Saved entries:
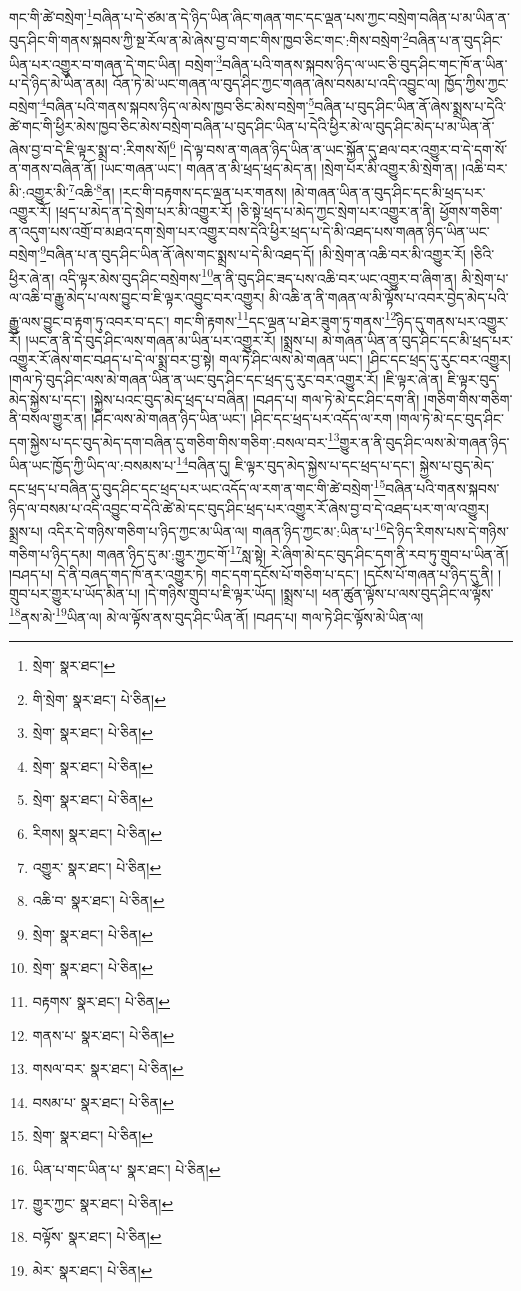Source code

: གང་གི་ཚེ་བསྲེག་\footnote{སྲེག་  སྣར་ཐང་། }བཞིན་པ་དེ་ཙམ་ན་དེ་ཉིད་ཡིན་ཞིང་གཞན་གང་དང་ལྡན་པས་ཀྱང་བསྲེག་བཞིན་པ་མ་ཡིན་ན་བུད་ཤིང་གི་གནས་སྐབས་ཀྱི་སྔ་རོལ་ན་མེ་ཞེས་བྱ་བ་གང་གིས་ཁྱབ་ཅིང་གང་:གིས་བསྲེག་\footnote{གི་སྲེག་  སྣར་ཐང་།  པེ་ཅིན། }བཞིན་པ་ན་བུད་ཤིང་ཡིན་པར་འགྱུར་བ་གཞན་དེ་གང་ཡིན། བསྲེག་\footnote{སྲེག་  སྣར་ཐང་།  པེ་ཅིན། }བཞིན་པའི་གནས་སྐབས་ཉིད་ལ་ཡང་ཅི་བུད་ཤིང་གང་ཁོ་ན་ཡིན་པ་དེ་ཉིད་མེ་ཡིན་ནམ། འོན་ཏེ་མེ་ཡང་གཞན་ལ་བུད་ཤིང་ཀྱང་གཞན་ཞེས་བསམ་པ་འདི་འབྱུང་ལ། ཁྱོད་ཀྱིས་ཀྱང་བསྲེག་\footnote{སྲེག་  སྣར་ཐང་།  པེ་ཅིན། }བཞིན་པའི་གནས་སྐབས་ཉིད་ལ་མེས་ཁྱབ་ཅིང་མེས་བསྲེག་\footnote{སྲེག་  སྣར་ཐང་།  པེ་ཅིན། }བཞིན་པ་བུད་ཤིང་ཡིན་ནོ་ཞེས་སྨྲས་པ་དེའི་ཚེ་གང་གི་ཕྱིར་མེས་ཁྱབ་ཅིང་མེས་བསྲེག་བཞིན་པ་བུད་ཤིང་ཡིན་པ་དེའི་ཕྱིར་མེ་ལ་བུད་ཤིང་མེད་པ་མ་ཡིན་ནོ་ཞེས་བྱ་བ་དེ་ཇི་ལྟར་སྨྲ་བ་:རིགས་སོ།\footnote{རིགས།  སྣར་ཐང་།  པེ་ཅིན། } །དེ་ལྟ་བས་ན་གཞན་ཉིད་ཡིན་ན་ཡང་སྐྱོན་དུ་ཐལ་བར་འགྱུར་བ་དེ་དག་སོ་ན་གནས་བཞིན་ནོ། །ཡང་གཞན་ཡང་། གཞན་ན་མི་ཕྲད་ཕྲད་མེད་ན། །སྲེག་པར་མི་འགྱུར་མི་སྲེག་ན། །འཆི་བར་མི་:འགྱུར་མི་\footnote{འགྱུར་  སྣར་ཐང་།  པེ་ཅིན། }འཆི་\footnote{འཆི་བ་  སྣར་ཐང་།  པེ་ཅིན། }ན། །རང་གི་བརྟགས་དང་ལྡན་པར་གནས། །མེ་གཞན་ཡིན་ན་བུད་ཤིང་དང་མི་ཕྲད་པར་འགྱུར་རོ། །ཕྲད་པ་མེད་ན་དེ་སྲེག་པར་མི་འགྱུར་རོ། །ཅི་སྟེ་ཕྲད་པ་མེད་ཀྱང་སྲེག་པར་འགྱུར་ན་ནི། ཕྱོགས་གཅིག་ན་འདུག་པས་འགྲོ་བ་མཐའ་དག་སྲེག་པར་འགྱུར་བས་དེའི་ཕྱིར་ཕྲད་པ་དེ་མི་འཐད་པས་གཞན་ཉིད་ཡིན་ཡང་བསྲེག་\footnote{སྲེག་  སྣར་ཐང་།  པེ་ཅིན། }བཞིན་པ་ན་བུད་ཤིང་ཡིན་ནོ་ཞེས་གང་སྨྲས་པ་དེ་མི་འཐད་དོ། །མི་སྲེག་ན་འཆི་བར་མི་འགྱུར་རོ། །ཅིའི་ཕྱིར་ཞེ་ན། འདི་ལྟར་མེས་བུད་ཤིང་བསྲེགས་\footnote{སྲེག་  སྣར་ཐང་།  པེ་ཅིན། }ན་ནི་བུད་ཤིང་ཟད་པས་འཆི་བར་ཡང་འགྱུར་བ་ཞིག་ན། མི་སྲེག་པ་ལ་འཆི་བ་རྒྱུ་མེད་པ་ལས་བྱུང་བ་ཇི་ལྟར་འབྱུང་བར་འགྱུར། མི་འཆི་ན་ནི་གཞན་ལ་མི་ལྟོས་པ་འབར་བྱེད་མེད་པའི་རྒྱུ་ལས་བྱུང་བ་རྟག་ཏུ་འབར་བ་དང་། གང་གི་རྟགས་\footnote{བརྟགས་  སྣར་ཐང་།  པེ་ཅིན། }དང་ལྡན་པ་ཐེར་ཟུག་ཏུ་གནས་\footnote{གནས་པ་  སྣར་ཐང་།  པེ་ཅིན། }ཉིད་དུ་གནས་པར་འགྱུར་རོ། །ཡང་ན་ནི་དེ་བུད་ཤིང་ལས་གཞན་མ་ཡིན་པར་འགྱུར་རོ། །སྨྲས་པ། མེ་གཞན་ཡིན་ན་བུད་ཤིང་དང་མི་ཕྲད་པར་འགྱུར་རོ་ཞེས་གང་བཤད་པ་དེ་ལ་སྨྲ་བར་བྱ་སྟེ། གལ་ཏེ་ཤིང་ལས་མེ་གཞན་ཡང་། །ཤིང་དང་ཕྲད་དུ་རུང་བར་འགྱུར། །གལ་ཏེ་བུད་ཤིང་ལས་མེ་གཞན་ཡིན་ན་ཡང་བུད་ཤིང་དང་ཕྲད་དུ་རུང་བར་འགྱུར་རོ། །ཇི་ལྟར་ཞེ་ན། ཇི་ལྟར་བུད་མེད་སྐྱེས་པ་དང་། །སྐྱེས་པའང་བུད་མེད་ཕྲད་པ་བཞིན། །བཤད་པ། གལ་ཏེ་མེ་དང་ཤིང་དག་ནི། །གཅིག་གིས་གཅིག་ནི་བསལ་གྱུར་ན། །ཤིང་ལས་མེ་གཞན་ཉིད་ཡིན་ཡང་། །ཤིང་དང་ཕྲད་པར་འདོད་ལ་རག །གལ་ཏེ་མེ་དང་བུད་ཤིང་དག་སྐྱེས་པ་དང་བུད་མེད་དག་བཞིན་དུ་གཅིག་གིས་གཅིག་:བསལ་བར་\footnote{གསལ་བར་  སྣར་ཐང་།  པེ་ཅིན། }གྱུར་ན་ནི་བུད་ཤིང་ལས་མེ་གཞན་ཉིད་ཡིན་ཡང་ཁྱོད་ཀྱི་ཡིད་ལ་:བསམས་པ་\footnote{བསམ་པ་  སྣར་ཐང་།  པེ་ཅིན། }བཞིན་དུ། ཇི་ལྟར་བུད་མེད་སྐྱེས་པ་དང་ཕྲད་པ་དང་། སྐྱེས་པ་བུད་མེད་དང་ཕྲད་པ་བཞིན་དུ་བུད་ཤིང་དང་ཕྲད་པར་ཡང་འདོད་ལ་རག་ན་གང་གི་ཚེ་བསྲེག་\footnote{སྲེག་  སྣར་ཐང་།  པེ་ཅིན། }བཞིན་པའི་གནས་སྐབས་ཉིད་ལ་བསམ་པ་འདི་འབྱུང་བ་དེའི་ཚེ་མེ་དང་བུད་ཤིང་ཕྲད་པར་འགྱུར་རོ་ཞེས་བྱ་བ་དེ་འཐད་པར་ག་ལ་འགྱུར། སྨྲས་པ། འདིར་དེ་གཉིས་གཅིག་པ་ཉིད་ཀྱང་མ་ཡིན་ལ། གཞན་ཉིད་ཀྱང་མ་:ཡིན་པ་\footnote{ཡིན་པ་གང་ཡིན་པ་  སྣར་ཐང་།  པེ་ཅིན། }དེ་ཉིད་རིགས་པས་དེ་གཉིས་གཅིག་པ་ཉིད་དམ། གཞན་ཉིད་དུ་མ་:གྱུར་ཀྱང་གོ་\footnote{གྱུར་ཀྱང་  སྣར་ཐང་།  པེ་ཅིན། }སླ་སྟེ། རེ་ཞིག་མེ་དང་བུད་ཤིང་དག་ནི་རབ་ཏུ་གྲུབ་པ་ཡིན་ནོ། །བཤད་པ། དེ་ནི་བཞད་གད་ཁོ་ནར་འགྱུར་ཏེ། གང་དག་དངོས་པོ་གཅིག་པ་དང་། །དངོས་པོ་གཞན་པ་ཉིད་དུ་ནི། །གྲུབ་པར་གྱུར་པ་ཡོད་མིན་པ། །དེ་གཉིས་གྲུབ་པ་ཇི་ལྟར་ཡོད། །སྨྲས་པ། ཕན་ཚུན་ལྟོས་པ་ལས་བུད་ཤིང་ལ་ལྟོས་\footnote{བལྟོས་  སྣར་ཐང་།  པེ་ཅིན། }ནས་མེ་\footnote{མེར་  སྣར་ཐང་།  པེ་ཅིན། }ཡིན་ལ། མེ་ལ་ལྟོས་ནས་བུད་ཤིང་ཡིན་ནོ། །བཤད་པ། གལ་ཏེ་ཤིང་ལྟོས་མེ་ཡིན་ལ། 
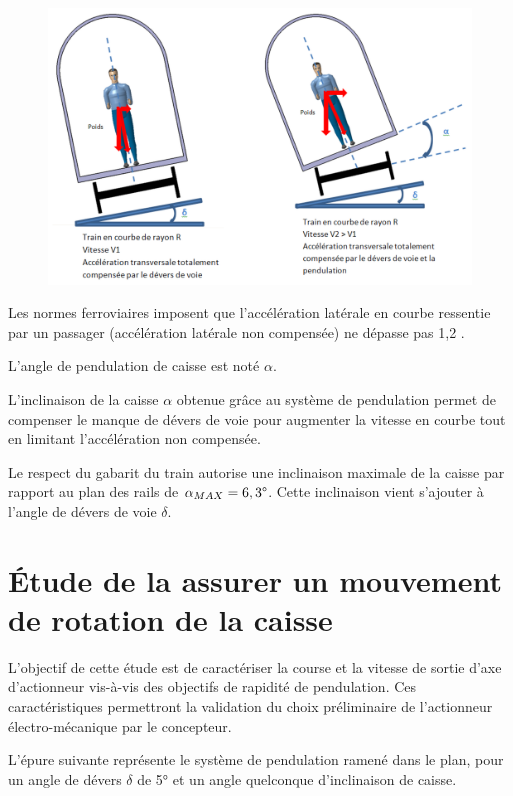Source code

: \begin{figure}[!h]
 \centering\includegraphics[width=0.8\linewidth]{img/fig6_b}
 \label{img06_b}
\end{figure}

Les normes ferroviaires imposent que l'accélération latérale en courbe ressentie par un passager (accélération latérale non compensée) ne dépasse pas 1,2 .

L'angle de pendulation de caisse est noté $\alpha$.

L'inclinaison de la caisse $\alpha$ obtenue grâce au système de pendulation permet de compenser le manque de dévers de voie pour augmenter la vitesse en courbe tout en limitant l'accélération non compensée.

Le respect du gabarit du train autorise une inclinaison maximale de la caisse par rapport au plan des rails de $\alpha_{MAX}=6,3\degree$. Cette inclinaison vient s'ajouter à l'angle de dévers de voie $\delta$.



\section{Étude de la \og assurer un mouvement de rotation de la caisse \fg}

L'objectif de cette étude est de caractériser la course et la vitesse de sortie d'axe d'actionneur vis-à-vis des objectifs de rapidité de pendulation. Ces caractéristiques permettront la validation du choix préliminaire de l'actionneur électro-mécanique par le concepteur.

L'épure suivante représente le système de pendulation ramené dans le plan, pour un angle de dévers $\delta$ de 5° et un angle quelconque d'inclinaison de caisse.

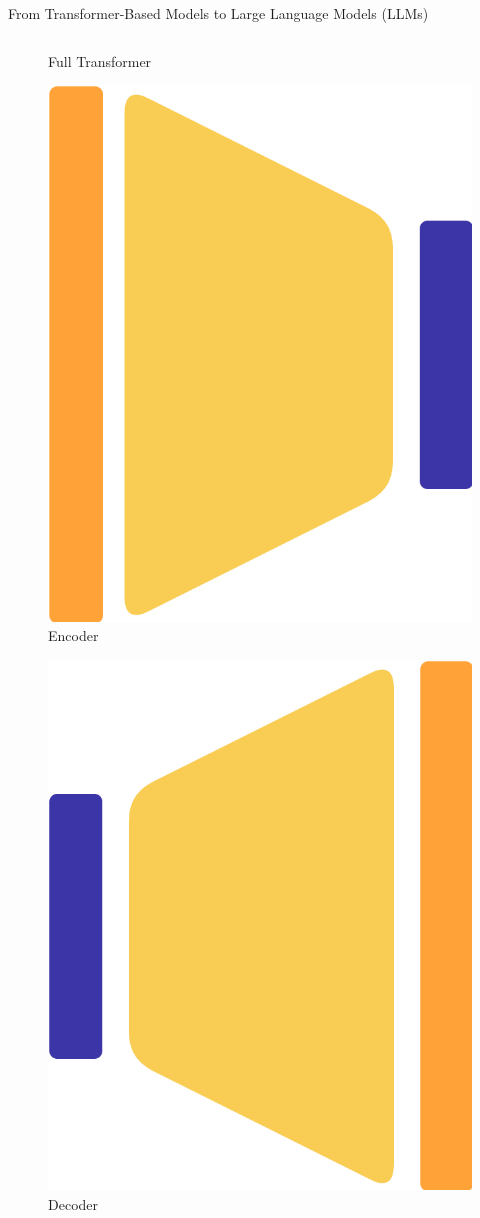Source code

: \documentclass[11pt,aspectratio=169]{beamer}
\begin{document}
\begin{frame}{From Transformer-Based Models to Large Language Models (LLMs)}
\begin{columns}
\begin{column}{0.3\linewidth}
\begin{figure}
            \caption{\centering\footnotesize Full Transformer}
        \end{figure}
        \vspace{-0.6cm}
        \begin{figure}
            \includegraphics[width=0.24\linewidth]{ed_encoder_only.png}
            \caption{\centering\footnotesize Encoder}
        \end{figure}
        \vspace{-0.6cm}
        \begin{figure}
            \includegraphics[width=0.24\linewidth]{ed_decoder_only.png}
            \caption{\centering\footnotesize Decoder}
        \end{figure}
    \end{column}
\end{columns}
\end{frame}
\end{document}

_WHAT YOU SHOULD DO_: Work out how many lines in the records hold the word "inclinaison", and answer with that number alone.

_EXERCISE OUTPUT_: 3